New Motoko array sorting library

Hi everyone!

Today I would like to announce my new library. This time it’s a brand new, in-house built array sorting algorithm implemented in Motoko language. And, as usual, it was made with one simple concept in mind - performance :slight_smile: Here I need to note that there is a ton-pile of various array sorting methods out there and claiming that something is brand new can be incorrect, as such algorithm as a whole, or partially could be implemented before and we just didn’t know about it. So instead of saying that it is brand new, it would probably be more correct to say that I haven’t seen such one before.

The version I am releasing today is primarily made for sorting numeric arrays and currently the next types are supported (Nat8, Nat16, Nat32, Nat64, Int8, Int16, Int32, Int64).

This, however, doesn’t mean you won’t be able to sort more complex types. An array of Users with name and age properties User { name: Text; age: Nat32 } sorted by age - no problem. Just pass a property accessor to a sorting function sort(array, func(user) = user.age).

More types will come later, including those with non-fixed size (like Nat, Int, Text, Blob etc.) so stay tuned :slight_smile: Those will use an updated version of the algorithm that will be very similar in nature, although having additional complexity and a shift from near-linear performance, unavoidable for types with arbitrary size.
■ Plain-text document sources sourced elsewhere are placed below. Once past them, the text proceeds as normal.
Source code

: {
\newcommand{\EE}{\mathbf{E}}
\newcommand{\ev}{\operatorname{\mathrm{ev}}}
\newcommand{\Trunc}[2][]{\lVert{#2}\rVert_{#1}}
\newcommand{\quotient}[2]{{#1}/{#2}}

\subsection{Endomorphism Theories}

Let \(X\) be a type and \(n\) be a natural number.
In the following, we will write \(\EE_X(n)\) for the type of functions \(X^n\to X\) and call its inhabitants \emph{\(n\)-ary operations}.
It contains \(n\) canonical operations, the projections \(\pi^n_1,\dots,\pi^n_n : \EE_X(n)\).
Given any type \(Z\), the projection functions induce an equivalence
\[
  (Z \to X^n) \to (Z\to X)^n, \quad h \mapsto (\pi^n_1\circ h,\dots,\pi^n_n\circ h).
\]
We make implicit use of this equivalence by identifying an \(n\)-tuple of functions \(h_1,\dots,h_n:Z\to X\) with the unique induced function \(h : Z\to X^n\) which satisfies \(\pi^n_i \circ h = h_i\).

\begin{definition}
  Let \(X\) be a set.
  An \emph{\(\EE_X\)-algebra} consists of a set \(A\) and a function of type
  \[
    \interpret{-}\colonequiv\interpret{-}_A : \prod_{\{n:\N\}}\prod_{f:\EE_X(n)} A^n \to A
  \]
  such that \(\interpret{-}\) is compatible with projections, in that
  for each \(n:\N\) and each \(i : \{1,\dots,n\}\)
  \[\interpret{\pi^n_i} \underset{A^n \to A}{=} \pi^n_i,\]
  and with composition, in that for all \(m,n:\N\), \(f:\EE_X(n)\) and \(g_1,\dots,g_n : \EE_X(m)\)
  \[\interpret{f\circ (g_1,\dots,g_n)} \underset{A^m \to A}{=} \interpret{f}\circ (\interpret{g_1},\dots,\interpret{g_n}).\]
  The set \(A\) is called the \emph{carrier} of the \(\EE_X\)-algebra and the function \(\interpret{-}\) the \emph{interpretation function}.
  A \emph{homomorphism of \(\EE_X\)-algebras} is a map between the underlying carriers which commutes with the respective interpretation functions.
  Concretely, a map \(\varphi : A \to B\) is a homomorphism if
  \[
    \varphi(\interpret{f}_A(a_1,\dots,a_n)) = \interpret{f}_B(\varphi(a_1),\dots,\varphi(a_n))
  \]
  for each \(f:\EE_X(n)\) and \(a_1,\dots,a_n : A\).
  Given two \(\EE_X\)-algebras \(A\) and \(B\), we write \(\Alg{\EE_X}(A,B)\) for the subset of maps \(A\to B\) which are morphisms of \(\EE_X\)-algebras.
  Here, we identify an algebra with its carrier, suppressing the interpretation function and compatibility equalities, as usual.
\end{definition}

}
Speaking of near-linear performance - yep, that is what my measurements for the algorithm are (you can see them below) - increasing array size by 10 times yields an increase in cycles consumption by roughly 10 times as well. In regards to space complexity, it uses 4 additional arrays to accomplish the goal - 1 twin-array and 3 Nat32 arrays.
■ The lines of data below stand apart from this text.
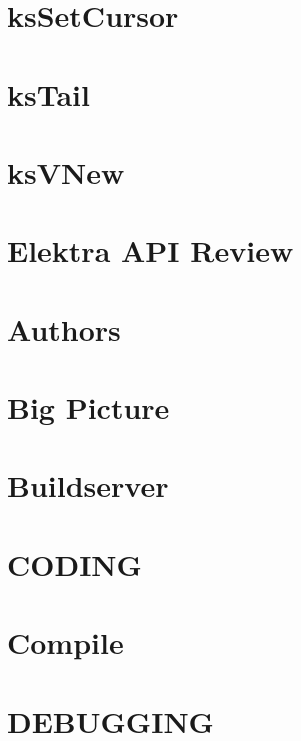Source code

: \let\mypdfximage\pdfximage\def\pdfximage{\immediate\mypdfximage}\documentclass[twoside]{book}
\newcommand{\+}{\discretionary{\mbox{\scriptsize$\hookleftarrow$}}{}{}}
\begin{document}
\chapter{ks\+Set\+Cursor}
\label{doc_api_review_core_ksSetCursor_md}

\chapter{ks\+Tail}
\label{doc_api_review_core_ksTail_md}

\chapter{ks\+VNew}
\label{doc_api_review_core_ksVNew_md}

\chapter{Elektra API Review}
\label{doc_api_review_README_md}

\chapter{Authors}
\label{doc_AUTHORS_md}

\chapter{Big Picture}
\label{doc_BIGPICTURE_md}

\chapter{Buildserver}
\label{doc_BUILDSERVER_md}

\chapter{CODING}
\label{doc_CODING_md}

\chapter{Compile}
\label{doc_COMPILE_md}

\chapter{DEBUGGING}
\label{doc_DEBUGGING_md}

\end{document}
The algorithm is stable, so you can subsequently sort your array by different item-properties to achieve the desired behavior that suits your advanced sorting needs.
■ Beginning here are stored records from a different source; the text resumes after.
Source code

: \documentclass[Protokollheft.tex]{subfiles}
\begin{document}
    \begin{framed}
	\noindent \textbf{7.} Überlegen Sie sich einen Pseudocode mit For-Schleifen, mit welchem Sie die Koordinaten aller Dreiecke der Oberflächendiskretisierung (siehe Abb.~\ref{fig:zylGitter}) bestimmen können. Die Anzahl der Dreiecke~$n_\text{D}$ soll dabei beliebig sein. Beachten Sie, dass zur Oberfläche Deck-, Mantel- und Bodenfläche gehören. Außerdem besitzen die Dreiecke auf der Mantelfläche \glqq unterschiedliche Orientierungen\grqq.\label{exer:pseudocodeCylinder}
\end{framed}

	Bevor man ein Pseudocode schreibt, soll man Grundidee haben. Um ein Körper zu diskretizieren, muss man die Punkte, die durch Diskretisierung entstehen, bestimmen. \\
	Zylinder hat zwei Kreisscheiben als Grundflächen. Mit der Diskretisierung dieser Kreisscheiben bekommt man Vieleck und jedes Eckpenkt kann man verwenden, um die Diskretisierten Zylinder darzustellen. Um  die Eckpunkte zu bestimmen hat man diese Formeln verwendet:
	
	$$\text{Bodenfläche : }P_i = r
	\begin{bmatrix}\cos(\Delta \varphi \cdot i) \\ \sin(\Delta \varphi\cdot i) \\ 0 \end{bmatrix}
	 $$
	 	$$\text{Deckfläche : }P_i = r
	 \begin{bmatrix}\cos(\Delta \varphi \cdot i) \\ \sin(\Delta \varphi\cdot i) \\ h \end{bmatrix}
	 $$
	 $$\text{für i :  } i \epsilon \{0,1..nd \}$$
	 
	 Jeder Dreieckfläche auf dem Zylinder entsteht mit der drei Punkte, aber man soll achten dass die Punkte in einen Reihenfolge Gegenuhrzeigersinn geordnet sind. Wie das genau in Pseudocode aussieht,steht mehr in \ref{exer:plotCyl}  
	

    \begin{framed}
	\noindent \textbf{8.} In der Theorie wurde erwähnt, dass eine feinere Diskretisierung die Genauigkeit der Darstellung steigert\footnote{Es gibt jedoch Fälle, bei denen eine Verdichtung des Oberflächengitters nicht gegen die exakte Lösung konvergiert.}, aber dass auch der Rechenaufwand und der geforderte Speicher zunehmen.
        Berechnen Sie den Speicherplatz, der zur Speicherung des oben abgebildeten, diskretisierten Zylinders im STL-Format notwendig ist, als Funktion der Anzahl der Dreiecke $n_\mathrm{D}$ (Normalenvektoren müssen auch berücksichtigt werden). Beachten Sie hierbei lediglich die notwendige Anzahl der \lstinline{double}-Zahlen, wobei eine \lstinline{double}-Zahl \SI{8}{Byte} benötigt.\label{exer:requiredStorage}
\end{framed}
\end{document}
Here is the performance comparison with the existing Array.sortInPlace method using arrays of 10 to 10_000_000 random Nat32 items (array size stepping factor is 10). Cycles cost factor describes how other array sorting algorithms compare to mine for the same amount of items. Linearity factor describes how performance deviates from the previous entry in the table for the same method compared to a perfectly linear algorithm.

Sorting method Cycles cost Cycles cost factor Linearity factor
sortNat32 10 items 8_603 1.000 first entry
sortNat32 100 items 81_013 1.000 0.942
sortNat32 1_000 items 812_502 1.000 1.003
sortNat32 10_000 items 8_189_344 1.000 1.008
sortNat32 100_000 items 82_150_281 1.000 1.003
sortNat32 1_000_000 items 819_529_942 1.000 0.998
sortNat32 10_000_000 items 8_193_990_495 1.000 1.000
Array.sortInPlace 10 items 21_563 2.506 first entry
Array.sortInPlace 100 items 334_682 4.131 1.552
Array.sortInPlace 1_000 items 4_583_323 5.641 1.369
Array.sortInPlace 10_000 items 61_582_218 7.520 1.344
Array.sortInPlace 100_000 items 742_488_054 9.038 1.206
Array.sortInPlace 1_000_000 items 8_667_628_545 10.576 1.167
Array.sortInPlace 10_000_000 items hits cycles limit hits cycles limit hits cycles limit

Here is the playground where you can check out the library yourself.

The work on this array sorting library was funded by ORIGYN Foundation.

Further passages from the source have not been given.